Alo has taken its most polished step yet beyond the studio and into Riviera dressing. The brand’s first Summer Atelier collection arrived on June 10, shot in Cannes along the French Riviera with Candice Swanepoel and Behati Prinsloo, and it reads less like a simple activewear extension than a bid for vacation status. This is Alo trading in the visual language of old-money summering: sunlit stone, quiet neutrals, and clothes that look designed for a villa lunch, not a mat.
The collection is built around silks, linen and light cashmere, with sandy beige, soft pink, black and white setting the palette.

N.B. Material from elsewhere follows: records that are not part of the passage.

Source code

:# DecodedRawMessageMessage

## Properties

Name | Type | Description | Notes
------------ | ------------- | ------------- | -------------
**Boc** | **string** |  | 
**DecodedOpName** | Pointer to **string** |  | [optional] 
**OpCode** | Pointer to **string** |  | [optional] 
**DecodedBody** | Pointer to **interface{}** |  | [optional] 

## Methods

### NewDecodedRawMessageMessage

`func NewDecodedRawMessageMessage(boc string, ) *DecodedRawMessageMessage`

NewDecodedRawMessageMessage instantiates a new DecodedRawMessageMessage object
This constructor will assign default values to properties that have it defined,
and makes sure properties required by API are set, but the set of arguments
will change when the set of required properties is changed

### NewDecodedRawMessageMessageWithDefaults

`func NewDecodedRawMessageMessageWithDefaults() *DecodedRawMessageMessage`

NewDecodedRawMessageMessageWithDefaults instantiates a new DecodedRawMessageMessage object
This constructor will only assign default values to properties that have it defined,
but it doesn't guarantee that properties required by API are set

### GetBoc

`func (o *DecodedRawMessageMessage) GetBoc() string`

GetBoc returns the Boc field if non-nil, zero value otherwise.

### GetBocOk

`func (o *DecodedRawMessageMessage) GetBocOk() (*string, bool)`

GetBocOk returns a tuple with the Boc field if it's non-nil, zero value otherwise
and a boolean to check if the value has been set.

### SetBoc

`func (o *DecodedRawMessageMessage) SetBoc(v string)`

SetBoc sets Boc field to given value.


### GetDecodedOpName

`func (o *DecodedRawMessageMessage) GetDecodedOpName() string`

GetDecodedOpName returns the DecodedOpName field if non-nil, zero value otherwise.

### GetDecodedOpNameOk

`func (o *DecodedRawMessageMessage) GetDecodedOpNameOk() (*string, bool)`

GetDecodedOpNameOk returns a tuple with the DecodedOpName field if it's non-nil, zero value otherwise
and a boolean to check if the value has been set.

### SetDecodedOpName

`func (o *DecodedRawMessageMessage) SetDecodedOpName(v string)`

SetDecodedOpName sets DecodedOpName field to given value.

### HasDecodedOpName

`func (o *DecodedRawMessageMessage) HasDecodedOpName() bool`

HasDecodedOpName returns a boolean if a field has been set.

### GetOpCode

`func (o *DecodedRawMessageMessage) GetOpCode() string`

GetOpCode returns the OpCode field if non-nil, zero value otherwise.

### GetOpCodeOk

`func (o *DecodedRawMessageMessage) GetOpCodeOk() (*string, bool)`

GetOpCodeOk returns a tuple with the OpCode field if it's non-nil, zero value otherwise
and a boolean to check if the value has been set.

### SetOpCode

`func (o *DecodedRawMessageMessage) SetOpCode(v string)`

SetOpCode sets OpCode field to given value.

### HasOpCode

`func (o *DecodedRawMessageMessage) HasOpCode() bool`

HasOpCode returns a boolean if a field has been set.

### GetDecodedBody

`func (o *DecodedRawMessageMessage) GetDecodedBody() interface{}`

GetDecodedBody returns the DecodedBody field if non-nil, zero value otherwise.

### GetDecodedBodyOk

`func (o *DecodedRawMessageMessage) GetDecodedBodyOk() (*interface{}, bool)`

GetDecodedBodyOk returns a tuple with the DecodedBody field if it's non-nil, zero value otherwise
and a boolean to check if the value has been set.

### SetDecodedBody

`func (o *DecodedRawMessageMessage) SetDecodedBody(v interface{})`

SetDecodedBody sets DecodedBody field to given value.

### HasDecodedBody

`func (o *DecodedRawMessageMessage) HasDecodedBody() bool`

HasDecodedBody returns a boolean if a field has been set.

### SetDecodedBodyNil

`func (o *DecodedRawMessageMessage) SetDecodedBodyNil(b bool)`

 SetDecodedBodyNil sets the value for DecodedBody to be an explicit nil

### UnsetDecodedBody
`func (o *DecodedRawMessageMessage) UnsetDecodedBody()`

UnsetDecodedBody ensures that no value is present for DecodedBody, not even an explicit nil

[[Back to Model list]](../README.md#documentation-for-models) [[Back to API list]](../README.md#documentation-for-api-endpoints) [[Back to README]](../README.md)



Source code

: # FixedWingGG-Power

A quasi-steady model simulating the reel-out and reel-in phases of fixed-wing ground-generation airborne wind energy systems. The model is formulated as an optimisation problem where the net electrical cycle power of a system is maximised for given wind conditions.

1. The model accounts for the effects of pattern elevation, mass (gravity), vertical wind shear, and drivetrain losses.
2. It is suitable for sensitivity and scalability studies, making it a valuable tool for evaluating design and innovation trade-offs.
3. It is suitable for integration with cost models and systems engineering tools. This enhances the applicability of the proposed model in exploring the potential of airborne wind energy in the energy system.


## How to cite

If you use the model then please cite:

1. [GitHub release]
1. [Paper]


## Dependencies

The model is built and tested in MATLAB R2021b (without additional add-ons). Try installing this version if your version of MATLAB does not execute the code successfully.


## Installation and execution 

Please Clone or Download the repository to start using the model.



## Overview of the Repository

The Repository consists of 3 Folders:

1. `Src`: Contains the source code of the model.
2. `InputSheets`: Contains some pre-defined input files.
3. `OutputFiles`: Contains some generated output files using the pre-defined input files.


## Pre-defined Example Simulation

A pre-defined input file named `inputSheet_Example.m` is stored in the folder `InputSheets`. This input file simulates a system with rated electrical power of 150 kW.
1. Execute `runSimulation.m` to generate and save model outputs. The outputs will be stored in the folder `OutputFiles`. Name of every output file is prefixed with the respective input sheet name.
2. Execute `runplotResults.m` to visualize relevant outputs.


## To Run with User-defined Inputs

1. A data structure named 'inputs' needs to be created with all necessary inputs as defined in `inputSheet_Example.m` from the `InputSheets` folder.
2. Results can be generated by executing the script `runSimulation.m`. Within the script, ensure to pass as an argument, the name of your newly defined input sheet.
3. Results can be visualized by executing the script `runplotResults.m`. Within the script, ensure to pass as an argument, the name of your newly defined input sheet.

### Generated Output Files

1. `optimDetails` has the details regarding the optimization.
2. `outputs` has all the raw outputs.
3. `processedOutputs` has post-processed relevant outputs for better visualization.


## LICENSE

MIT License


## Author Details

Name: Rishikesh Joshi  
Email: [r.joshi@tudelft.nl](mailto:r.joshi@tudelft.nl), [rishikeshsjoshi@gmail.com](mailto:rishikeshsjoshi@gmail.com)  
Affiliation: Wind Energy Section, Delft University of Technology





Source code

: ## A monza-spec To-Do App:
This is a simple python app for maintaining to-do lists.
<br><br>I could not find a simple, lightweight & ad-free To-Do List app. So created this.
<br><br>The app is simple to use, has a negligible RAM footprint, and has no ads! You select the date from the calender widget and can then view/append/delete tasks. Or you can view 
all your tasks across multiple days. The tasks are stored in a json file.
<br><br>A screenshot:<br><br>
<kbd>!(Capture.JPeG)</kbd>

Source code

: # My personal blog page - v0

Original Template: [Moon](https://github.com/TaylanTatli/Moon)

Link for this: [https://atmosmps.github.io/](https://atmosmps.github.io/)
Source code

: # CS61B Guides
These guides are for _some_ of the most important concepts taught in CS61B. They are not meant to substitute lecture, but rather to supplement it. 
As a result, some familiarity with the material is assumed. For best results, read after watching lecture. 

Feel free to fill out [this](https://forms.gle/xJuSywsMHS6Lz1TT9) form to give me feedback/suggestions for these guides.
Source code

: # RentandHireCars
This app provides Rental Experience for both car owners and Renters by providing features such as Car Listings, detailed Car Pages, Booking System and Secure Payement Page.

Slip dresses, pleated skirts, maxi dresses and matching sets give the line its resort ease, while tailoring, leather accessories, ballet mules and sandals push it firmly into occasionwear territory. The styling feels deliberately transitional, moving from the winter slopes that first defined Alo Atelier into Mediterranean heat without losing the brand’s cool, minimal finish.

That is the point. Alo Atelier began as a luxury offshoot in 2022, pitched as high-altitude dressing for the après-ski set, and the company followed with a 30-piece luxury collection in October 2023 priced from $248 to $1,900. Summer Atelier expands that idea into a larger proposition: 70 pieces designed not just to complement a wellness wardrobe, but to compete with the quiet-luxury labels that already own the language of restraint, fabric and ease.
The rollout matches the ambition. Summer Atelier is available online and in a tightly edited group of flagships, including Beverly Hills, The Grove, Soho in New York City, Miami, Fashion Island, Rockefeller Center in New York City, Brompton Road and Regent Street in London, Dosan Park in Seoul and Via del Babuino in Rome. That distribution signals a brand testing scarcity and international polish at the same time, the way prestige labels do when they want to move from category leader to cultural marker.
Alo is clearly betting that the wellness customer now wants more than leggings with a better handle on drape. By dressing performancewear in Riviera codes, the brand is trying to claim a place on fashion’s luxury ladder, and Summer Atelier is the clearest proof yet that it wants to be read as a vacation label with aspiration, not just a sports brand with styling.